A singularly difficult idea for people not in the banking industry to wrap their minds around is that private banks create new money 'out of thin air,' as the saying goes. As hard as it is for us to see how this could work, and as unfair as it is that they are allowed to do so, the fact is that's exactly how our fiat money is created. The 99% have to earn their money. The 1% do not. It's a fact that the Occupy Wall Street movement wants to change.

If you or I attempted to create new money out of thin air, we would soon be arrested for fraud (or counterfeiting, if we did it with paper and printing). If we write a check without first having deposited sufficient money in the checking account, the check bounces. Because creating money is illegal for ordinary people and businesses, and we know these laws are enforced, the logical assumption is that creating money is illegal, period. Our instinct is to reject the "thin air" assertion as simply impossible.

It is not impossible. The law is different for banks.

Let's repeat that, to give it a chance to soak in. The law is different for banks.

The central bank - in this country, the several private banks governed by the Federal Reserve Board, collectively called "The Fed" - creates money simply by making an entry on its records. The Fed puts this new money into circulation by recording it as a loan to a commercial bank or as a purchase of "securities" from a bank or other financial institution. Among the institutions from which the Fed purchases securities is the Treasury Department of the United States. The Fed is empowered to do this by law; specifically, by the act of Congress which, in 1913, created the Federal Reserve System. When the Fed purchases Treasury notes, this is called "monetizing the national debt."

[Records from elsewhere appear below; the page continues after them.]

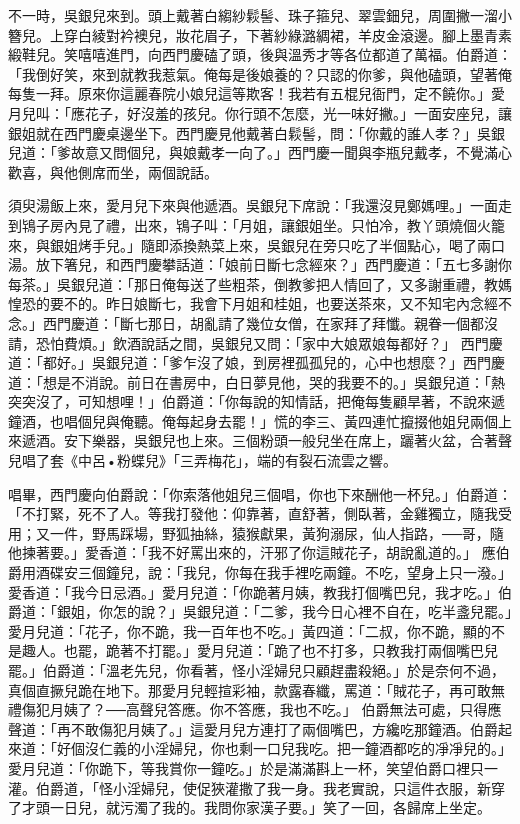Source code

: 不一時，吳銀兒來到。頭上戴著白縐紗鬏髻、珠子箍兒、翠雲鈿兒，周圍撇一溜小簪兒。上穿白綾對衿襖兒，妝花眉子，下著紗綠潞綢裙，羊皮金滾邊。腳上墨青素緞鞋兒。笑嘻嘻進門，向西門慶磕了頭，後與溫秀才等各位都道了萬福。伯爵道：「我倒好笑，來到就教我惹氣。俺每是後娘養的？只認的你爹，與他磕頭，望著俺每隻一拜。原來你這麗春院小娘兒這等欺客！我若有五棍兒衙門，定不饒你。」愛月兒叫：「應花子，好沒羞的孩兒。你行頭不怎麼，光一味好撇。」一面安座兒，讓銀姐就在西門慶桌邊坐下。西門慶見他戴著白鬏髻，問：「你戴的誰人孝？」吳銀兒道：「爹故意又問個兒，與娘戴孝一向了。」西門慶一聞與李瓶兒戴孝，不覺滿心歡喜，與他側席而坐，兩個說話。

須臾湯飯上來，愛月兒下來與他遞酒。吳銀兒下席說：「我還沒見鄭媽哩。」一面走到鴇子房內見了禮，出來，鴇子叫：「月姐，讓銀姐坐。只怕冷，教丫頭燒個火籠來，與銀姐烤手兒。」隨即添換熱菜上來，吳銀兒在旁只吃了半個點心，喝了兩口湯。放下箸兒，和西門慶攀話道：「娘前日斷七念經來？」西門慶道：「五七多謝你每茶。」吳銀兒道：「那日俺每送了些粗茶，倒教爹把人情回了，又多謝重禮，教媽惶恐的要不的。昨日娘斷七，我會下月姐和桂姐，也要送茶來，又不知宅內念經不念。」西門慶道：「斷七那日，胡亂請了幾位女僧，在家拜了拜懺。親眷一個都沒請，恐怕費煩。」飲酒說話之間，吳銀兒又問：「家中大娘眾娘每都好？」 西門慶道：「都好。」吳銀兒道：「爹乍沒了娘，到房裡孤孤兒的，心中也想麼？」西門慶道：「想是不消說。前日在書房中，白日夢見他，哭的我要不的。」吳銀兒道：「熱突突沒了，可知想哩！」伯爵道：「你每說的知情話，把俺每隻顧旱著，不說來遞鐘酒，也唱個兒與俺聽。俺每起身去罷！」慌的李三、黃四連忙攛掇他姐兒兩個上來遞酒。安下樂器，吳銀兒也上來。三個粉頭一般兒坐在席上，躧著火盆，合著聲兒唱了套《中呂•粉蝶兒》「三弄梅花」，端的有裂石流雲之響。

唱畢，西門慶向伯爵說：「你索落他姐兒三個唱，你也下來酬他一杯兒。」伯爵道：「不打緊，死不了人。等我打發他：仰靠著，直舒著，側臥著，金雞獨立，隨我受用；又一件，野馬踩場，野狐抽絲，猿猴獻果，黃狗溺尿，仙人指路，──哥，隨他揀著要。」愛香道：「我不好罵出來的，汗邪了你這賊花子，胡說亂道的。」 應伯爵用酒碟安三個鐘兒，說：「我兒，你每在我手裡吃兩鐘。不吃，望身上只一潑。」愛香道：「我今日忌酒。」愛月兒道：「你跪著月姨，教我打個嘴巴兒，我才吃。」伯爵道：「銀姐，你怎的說？」吳銀兒道：「二爹，我今日心裡不自在，吃半盞兒罷。」愛月兒道：「花子，你不跪，我一百年也不吃。」黃四道：「二叔，你不跪，顯的不是趣人。也罷，跪著不打罷。」愛月兒道：「跪了也不打多，只教我打兩個嘴巴兒罷。」伯爵道：「溫老先兒，你看著，怪小淫婦兒只顧趕盡殺絕。」於是奈何不過，真個直撅兒跪在地下。那愛月兒輕揎彩袖，款露春纖，罵道：「賊花子，再可敢無禮傷犯月姨了？──高聲兒答應。你不答應，我也不吃。」 伯爵無法可處，只得應聲道：「再不敢傷犯月姨了。」這愛月兒方連打了兩個嘴巴，方纔吃那鐘酒。伯爵起來道：「好個沒仁義的小淫婦兒，你也剩一口兒我吃。把一鐘酒都吃的凈凈兒的。」愛月兒道：「你跪下，等我賞你一鐘吃。」於是滿滿斟上一杯，笑望伯爵口裡只一灌。伯爵道，「怪小淫婦兒，使促狹灌撒了我一身。我老實說，只這件衣服，新穿了才頭一日兒，就污濁了我的。我問你家漢子要。」笑了一回，各歸席上坐定。

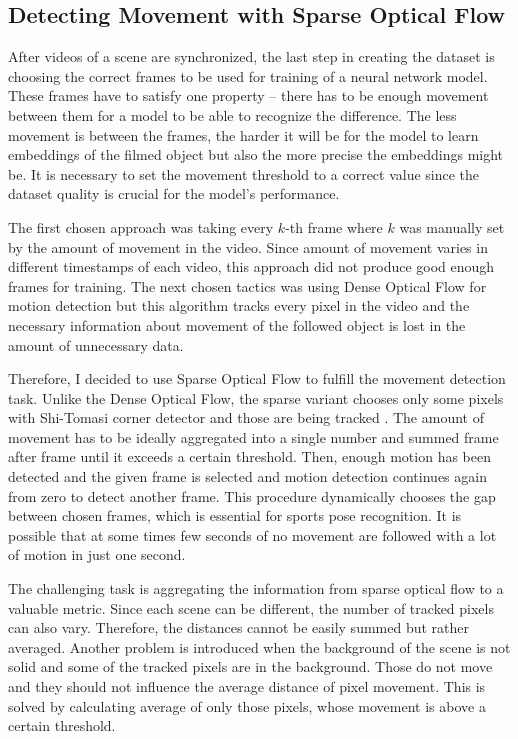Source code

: \subsection{\label{sec:motion-detect}Detecting Movement with Sparse Optical Flow}

After videos of a scene are synchronized, the last step in creating the dataset is choosing the correct frames to be used for training of a neural network model. These frames have to satisfy one property -- there has to be enough movement between them for a model to be able to recognize the difference. The less movement is between the frames, the harder it will be for the model to learn embeddings of the filmed object but also the more precise the embeddings might be. It is necessary to set the movement threshold to a correct value since the dataset quality is crucial for the model's performance.

The first chosen approach was taking every $k$-th frame where $k$ was manually set by the amount of movement in the video. Since amount of movement varies in different timestamps of each video, this approach did not produce good enough frames for training. The next chosen tactics was using Dense Optical Flow for motion detection but this algorithm tracks every pixel in the video and the necessary information about movement of the followed object is lost in the amount of unnecessary data.

Therefore, I decided to use Sparse Optical Flow to fulfill the movement detection task. Unlike the Dense Optical Flow, the sparse variant chooses only some pixels with Shi-Tomasi corner detector and those are being tracked \cite{shi-tomasi-323794}. The amount of movement has to be ideally aggregated into a single number and summed frame after frame until it exceeds a certain threshold. Then, enough motion has been detected and the given frame is selected and motion detection continues again from zero to detect another frame. This procedure dynamically chooses the gap between chosen frames, which is essential for sports pose recognition. It is possible that at some times few seconds of no movement are followed with a lot of motion in just one second.

The challenging task is aggregating the information from sparse optical flow to a valuable metric. Since each scene can be different, the number of tracked pixels can also vary. Therefore, the distances cannot be easily summed but rather averaged. Another problem is introduced when the background of the scene is not solid and some of the tracked pixels are in the background. Those do not move and they should not influence the average distance of pixel movement. This is solved by calculating average of only those pixels, whose movement is above a certain threshold.

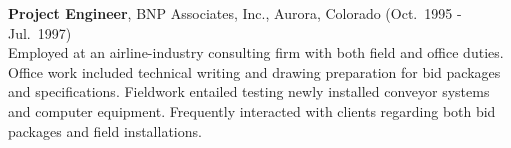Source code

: 

\begin{minipage}{\minipagewidth}
\textbf{Project Engineer}, BNP Associates, Inc., Aurora, Colorado (Oct.~1995 - Jul.~1997) \\
%
Employed at an airline-industry consulting firm with both field and
office duties. Office work included technical writing and drawing
preparation for bid packages and specifications.  Fieldwork entailed
testing newly installed conveyor systems and computer
equipment. Frequently interacted with clients regarding both bid
packages and field installations.
\end{minipage}\vspace{\parskip}
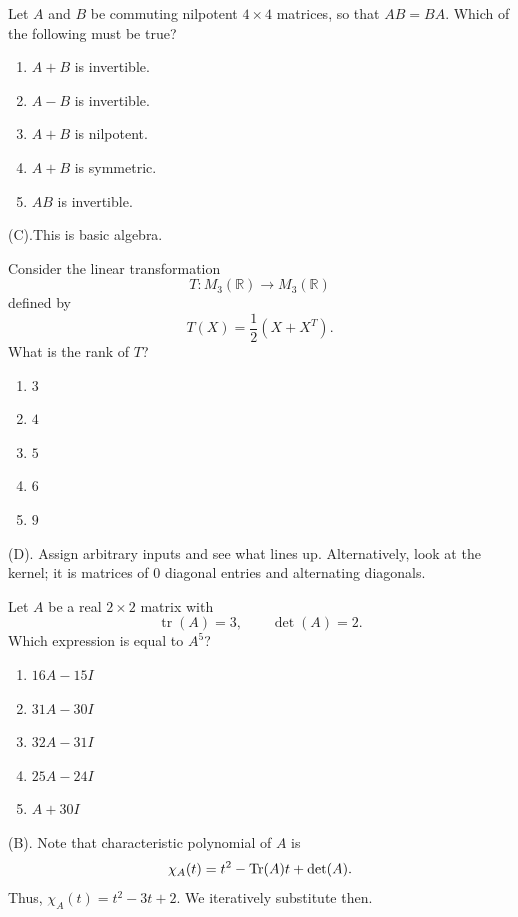 \begin{exercise}
Let $A$ and $B$ be commuting nilpotent $4\times4$ matrices, so that $AB=BA$.
Which of the following must be true?
\begin{enumerate}[label=(\Alph*)]
    \item $A+B$ is invertible.
    \item $A-B$ is invertible.
    \item $A+B$ is nilpotent.
    \item $A+B$ is symmetric.
    \item $AB$ is invertible.
\end{enumerate}
\end{exercise}
\begin{solution}
(C).This is basic algebra.
\end{solution}

\begin{exercise}
Consider the linear transformation
\[
T:M_3(\mathbb R)\to M_3(\mathbb R)
\]
defined by
\[
T(X)=\frac12(X+X^T).
\]
What is the rank of $T$?
\begin{enumerate}[label=(\Alph*)]
    \item $3$
    \item $4$
    \item $5$
    \item $6$
    \item $9$
\end{enumerate}
\end{exercise}
\begin{solution}
(D). Assign arbitrary inputs and see what lines up. 
Alternatively, look at the kernel; it is matrices of $0$ 
diagonal entries and alternating diagonals.
\end{solution}

\begin{exercise}
Let $A$ be a real $2\times2$ matrix with
\[
\operatorname{tr}(A)=3,\qquad \det(A)=2.
\]
Which expression is equal to $A^5$?
\begin{enumerate}[label=(\Alph*)]
    \item $16A-15I$
    \item $31A-30I$
    \item $32A-31I$
    \item $25A-24I$
    \item $A+30I$
\end{enumerate}
\end{exercise}
\begin{solution}
(B). Note that characteristic polynomial of $A$ is 
\[
\chi_A(t)  = t^2 - \tr(A)t + \det (A).
\]
Thus, $\chi_A(t) = t^2 - 3t + 2$. We iteratively substitute then.
\end{solution}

The law is different for commercial banks, too. If we want to loan money to someone, we first need to have it. If we don't have the money and we can't borrow it, then we can't spend it or loan it. That's how it works for households and ordinary businesses, but not for commercial banks. They are not limited to loaning out just the money they have received as deposits. If they were so limited, that would be called a "100% reserve requirement."

Private commercial banks do not have a 100% reserve requirement. They have a fractional reserve requirement - typically 10%. This number may change. The typical 10% figure comes from a booklet was originally produced and distributed by the Public Information Center, Federal Reserve Bank of Chicago. This booklet is available for free download from http://www.rayservers.com/images/ModernMoneyMechanics.pdf.

With a 10% reserve requirement, a commercial bank bank is allowed to loan out $90,000 on the basis of holding $10,000 in reserves. Now, the bank may not be able to loan out the entire $90,000. It may only loan out %50,000 or %60,000. Whatever the amount, the loans are not loans of money on deposit. The loans are of money created by the commercial bank. When these loans are repaid, the bank is not just making a profit from the interest collected. The entire repayment, less expenses, is profit for the bank. That's how banks can afford a large and well-paid bureaucracy, luxurious buildings and total losses on some loans, while still showing significant profits.

Commercial banks and central banks alike are empowered by law to create money out of thin air. The rate at which commercial banks can do this is limited by reserve requirements. The Federal Reserve has no reserve requirements and in fact, money created by the Federal Reserve can be counted as reserves. The rate at which the Federal Reserve creates money is limited only by political considerations. For instance, if the Fed creates too much money too fast, a politically undesirable amount of inflation may result. (Italics indicate a revision for clarity made a month after the original posting of this article.)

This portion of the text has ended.